Для подростка Гофмана это был уже канувший в небытие мир раннего детства.
Теперь в доме воцарилась тишина. Званые вечера стали большой редкостью. Дёрферы отгородились от внешнего мира. Так и рос Гофман в этой, как он написал однажды, «бесплодной сухой пустыне».
Ему предстояло в одиночку открывать и завоевывать свой мир.
Глава вторая
ЮНОСТЬ В КЁНИГСБЕРГЕ
«Большой город, государственный центр, в котором находятся правительственные учреждения и имеется университет (для процветания науки), город, удобный для морской торговли, расположение которого на реке содействует общению между внутренними частями страны и прилегающими или отдаленными странами, где говорят на других языках и где царят иные нравы, — такой город, как Кёнигсберг на реке Прегель, можно признать подходящим местом для расширения знания и о человеке, и о мире. Здесь и не путешествуя можно приобрести такое знание».

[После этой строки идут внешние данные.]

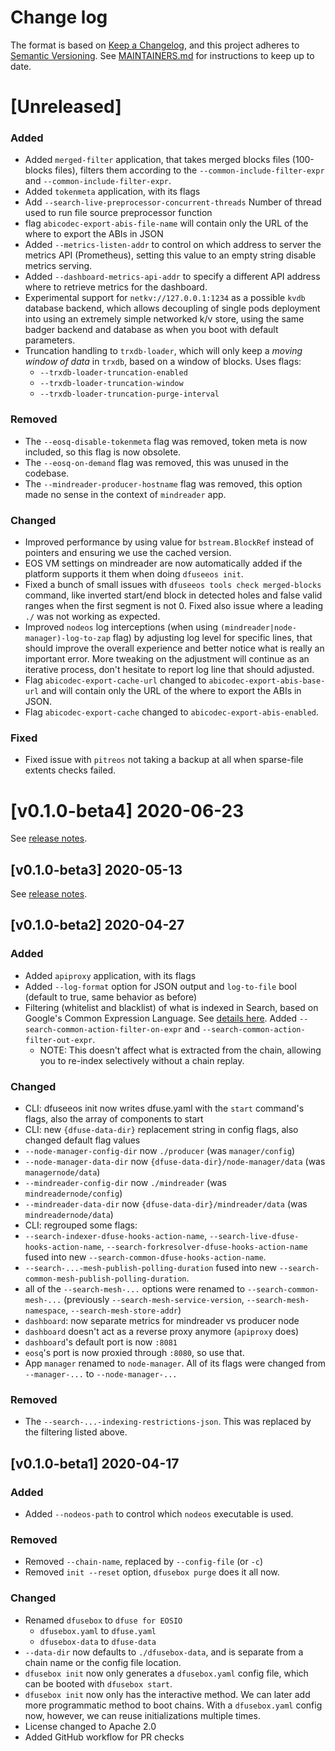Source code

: # Change log

The format is based on
[Keep a Changelog](https://keepachangelog.com/en/1.0.0/), and this
project adheres to
[Semantic Versioning](https://semver.org/spec/v2.0.0.html). See
[MAINTAINERS.md](./MAINTAINERS.md) for instructions to keep up to
date.

# [Unreleased]

### Added
* Added `merged-filter` application, that takes merged blocks files (100-blocks files), filters them according to the `--common-include-filter-expr` and `--common-include-filter-expr`.
* Added `tokenmeta` application, with its flags
* Add `--search-live-preprocessor-concurrent-threads` Number of thread used to run file source preprocessor function
* flag `abicodec-export-abis-file-name` will contain only the URL of the where to export the ABIs in JSON
* Added `--metrics-listen-addr` to control on which address to server the metrics API (Prometheus), setting this value to an empty string disable metrics serving.
* Added `--dashboard-metrics-api-addr` to specify a different API address where to retrieve metrics for the dashboard.
* Experimental support for `netkv://127.0.0.1:1234` as a possible `kvdb` database backend, which allows decoupling of single pods deployment into using an extremely simple networked k/v store, using the same badger backend and database as when you boot with default parameters.
* Truncation handling to `trxdb-loader`, which will only keep a _moving window of data_ in `trxdb`, based on a window of blocks. Uses flags:
  * `--trxdb-loader-truncation-enabled`
  * `--trxdb-loader-truncation-window`
  * `--trxdb-loader-truncation-purge-interval`

### Removed
* The `--eosq-disable-tokenmeta` flag was removed, token meta is now included, so this flag is now obsolete.
* The `--eosq-on-demand` flag was removed, this was unused in the codebase.
* The `--mindreader-producer-hostname` flag was removed, this option made no sense in the context of `mindreader` app.

### Changed
* Improved performance by using value for `bstream.BlockRef` instead of pointers and ensuring we use the cached version.
* EOS VM settings on mindreader are now automatically added if the platform supports it them when doing `dfuseeos init`.
* Fixed a bunch of small issues with `dfuseeos tools check merged-blocks` command, like inverted start/end block in detected holes and false valid ranges when the first segment is not 0. Fixed also issue where a leading `./` was not working as expected.
* Improved `nodeos` log interceptions (when using `(mindreader|node-manager)-log-to-zap` flag) by adjusting log level for specific lines, that should improve the overall experience and better notice what is really an important error. More tweaking on the adjustment will continue as an iterative process, don't hesitate to report log line that should adjusted.
* Flag `abicodec-export-cache-url` changed to `abicodec-export-abis-base-url` and will contain only the URL of the where to export the ABIs in JSON.
* Flag `abicodec-export-cache` changed to `abicodec-export-abis-enabled`.

### Fixed
* Fixed issue with `pitreos` not taking a backup at all when sparse-file extents checks failed.


# [v0.1.0-beta4] 2020-06-23

See [release notes](https://github.com/dfuse-io/dfuse-eosio/releases/tag/v0.1.0-beta4).

## [v0.1.0-beta3] 2020-05-13

See [release notes](https://github.com/dfuse-io/dfuse-eosio/releases/tag/v0.1.0-beta3).

## [v0.1.0-beta2] 2020-04-27

### Added
* Added `apiproxy` application, with its flags
* Added `--log-format` option for JSON output and `log-to-file` bool (default to true, same behavior as before)
* Filtering (whitelist and blacklist) of what is indexed in Search, based on Google's Common Expression Language.  See [details here](./search/README.md). Added `--search-common-action-filter-on-expr` and `--search-common-action-filter-out-expr`.
    * NOTE: This doesn't affect what is extracted from the chain, allowing you to re-index selectively without a chain replay.

### Changed
* CLI: dfuseeos init now writes dfuse.yaml with the `start` command's flags, also the array of components to start
* CLI: new `{dfuse-data-dir}` replacement string in config flags, also changed default flag values
 * `--node-manager-config-dir` now `./producer` (was `manager/config`)
 * `--node-manager-data-dir` now `{dfuse-data-dir}/node-manager/data` (was `managernode/data`)
 * `--mindreader-config-dir` now `./mindreader` (was `mindreadernode/config`)
 * `--mindreader-data-dir` now `{dfuse-data-dir}/mindreader/data` (was `mindreadernode/data`)
* CLI: regrouped some flags:
 * `--search-indexer-dfuse-hooks-action-name`, `--search-live-dfuse-hooks-action-name`, `--search-forkresolver-dfuse-hooks-action-name` fused into new `--search-common-dfuse-hooks-action-name`.
 * `--search-...-mesh-publish-polling-duration` fused into new `--search-common-mesh-publish-polling-duration`.
 * all of the `--search-mesh-...` options were renamed to `--search-common-mesh-...` (previously `--search-mesh-service-version`, `--search-mesh-namespace`, `--search-mesh-store-addr`)
* `dashboard`: now separate metrics for mindreader vs producer node
* `dashboard` doesn't act as a reverse proxy anymore (`apiproxy` does)
* `dashboard`'s default port is now `:8081`
* `eosq`'s port is now proxied through `:8080`, so use that.
* App `manager` renamed to `node-manager`. All of its flags were changed from `--manager-...` to `--node-manager-...`

### Removed
* The `--search-...-indexing-restrictions-json`.  This was replaced by the filtering listed above.

## [v0.1.0-beta1] 2020-04-17

### Added
* Added `--nodeos-path` to control which `nodeos` executable is used.

### Removed
* Removed `--chain-name`, replaced by `--config-file` (or `-c`)
* Removed `init --reset` option, `dfusebox purge` does it all now.

### Changed
* Renamed `dfusebox` to `dfuse for EOSIO`
  * `dfusebox.yaml` to `dfuse.yaml`
  * `dfusebox-data` to `dfuse-data`
* `--data-dir` now defaults to `./dfusebox-data`, and is separate from a chain name or the config file location.
* `dfusebox init` now only generates a `dfusebox.yaml` config file, which can be booted with `dfusebox start`.
* `dfusebox init` now only has the interactive method. We can later add more programmatic method to boot chains.  With a `dfusebox.yaml` config now, however, we can reuse initializations multiple times.
* License changed to Apache 2.0
* Added GitHub workflow for PR checks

Так в 1798 году Иммануил Кант обосновывал в предисловии к своей «Антропологии» утверждение, что можно обладать знанием и о человеке, и о мире, не предпринимая далеких путешествий: Кёнигсберг представляет собой мир в миниатюре. Однако не все его современники придерживались такого же мнения о городе на Прегеле. Наиболее знаменитым критиком этого города был Фридрих Великий. «Праздность и скука являются, если я не ошибаюсь, богами-покровителями Кёнигсберга, ибо и люди, которых можно здесь видеть, и воздух, которым здесь дышат, кажется, не внушают ничего иного», — писал он, будучи кронпринцем, и впоследствии упорно избегал посещения этого города, о котором высказал столь нелестное суждение. Не мог он простить Кёнигсбергу и того, что во время Семилетней войны он почти с радостью жил в условиях русской оккупации (1758–1762). На верность царице город присягал сверх всякой меры усердно. Кёнигсбергские служители муз стремились перещеголять друг друга в стихотворных восхвалениях императрицы Елизаветы Петровны. Школьные хоры пели по случаю ее дня рождения. В доме русского губернатора собирались все, кто был отмечен чином и званием. За русскими офицерами последовали из Петербурга очаровательные придворные, кружившие головы сыновьям кёнигсбергских бюргеров. Галантные нравы воцарились в городе. Строгий протестантский Кёнигсберг начал сдавать свои позиции. Русские ввели в обычай пунш, который столь высоко будет ценить Гофман. Возросло число проституток и внебрачных детей. Торговля и ремесла процветали, поскольку новое ощущение жизни порождало и новые потребности, а таможенные барьеры на границе с Россией на время исчезли. В эти годы Кёнигсберг и вправду был открыт миру. Фридрих Великий мог бы убедиться в этом, если бы еще раз посетил город.